Task requirements:
From the data below, return each line in which the string "Breaking" is found.

START Provided material

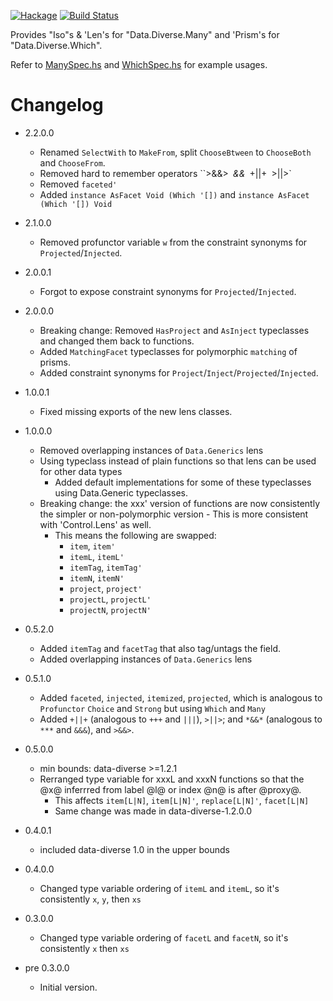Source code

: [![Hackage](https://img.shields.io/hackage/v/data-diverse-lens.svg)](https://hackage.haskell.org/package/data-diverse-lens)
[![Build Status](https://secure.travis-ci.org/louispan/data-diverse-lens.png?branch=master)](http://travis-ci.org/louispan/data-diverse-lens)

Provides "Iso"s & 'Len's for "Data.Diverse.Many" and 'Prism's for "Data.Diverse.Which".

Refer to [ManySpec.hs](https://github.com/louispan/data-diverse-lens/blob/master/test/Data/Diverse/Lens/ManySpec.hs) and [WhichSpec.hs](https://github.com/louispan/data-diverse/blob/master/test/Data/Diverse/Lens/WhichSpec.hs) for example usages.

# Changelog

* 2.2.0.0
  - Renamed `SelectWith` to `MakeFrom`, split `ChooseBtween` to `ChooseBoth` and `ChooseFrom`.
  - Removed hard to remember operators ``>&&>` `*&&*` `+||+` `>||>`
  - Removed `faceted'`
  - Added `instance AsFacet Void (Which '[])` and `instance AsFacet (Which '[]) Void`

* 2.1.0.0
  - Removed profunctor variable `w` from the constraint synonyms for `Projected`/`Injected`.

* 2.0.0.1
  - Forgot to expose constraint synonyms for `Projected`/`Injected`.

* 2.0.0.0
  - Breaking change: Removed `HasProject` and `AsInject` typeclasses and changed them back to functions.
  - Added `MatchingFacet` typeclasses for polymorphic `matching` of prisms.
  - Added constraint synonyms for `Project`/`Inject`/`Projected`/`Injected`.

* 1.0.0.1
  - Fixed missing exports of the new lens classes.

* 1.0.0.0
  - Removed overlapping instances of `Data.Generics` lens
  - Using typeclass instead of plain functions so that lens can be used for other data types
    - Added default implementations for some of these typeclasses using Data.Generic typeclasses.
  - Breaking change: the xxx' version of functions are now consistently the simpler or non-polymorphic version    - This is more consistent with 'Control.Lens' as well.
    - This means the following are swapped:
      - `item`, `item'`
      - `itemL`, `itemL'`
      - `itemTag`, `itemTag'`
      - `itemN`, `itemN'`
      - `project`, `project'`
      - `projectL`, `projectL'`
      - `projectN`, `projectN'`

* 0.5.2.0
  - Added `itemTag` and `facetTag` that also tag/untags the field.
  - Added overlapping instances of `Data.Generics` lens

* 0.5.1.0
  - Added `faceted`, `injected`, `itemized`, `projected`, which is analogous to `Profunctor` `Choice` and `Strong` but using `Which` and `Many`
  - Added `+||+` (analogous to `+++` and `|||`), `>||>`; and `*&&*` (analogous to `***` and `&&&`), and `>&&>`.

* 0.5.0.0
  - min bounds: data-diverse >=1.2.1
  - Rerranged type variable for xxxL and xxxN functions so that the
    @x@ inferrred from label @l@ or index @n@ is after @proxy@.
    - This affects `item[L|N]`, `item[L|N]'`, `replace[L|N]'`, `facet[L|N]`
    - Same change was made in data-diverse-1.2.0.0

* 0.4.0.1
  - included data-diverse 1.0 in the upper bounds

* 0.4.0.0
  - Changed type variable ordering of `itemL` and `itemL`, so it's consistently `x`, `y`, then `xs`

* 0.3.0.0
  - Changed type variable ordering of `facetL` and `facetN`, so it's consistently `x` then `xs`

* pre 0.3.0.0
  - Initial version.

END Provided material

Response to the exercise:
  - Breaking change: Removed `HasProject` and `AsInject` typeclasses and changed them back to functions.
  - Breaking change: the xxx' version of functions are now consistently the simpler or non-polymorphic version    - This is more consistent with 'Control.Lens' as well.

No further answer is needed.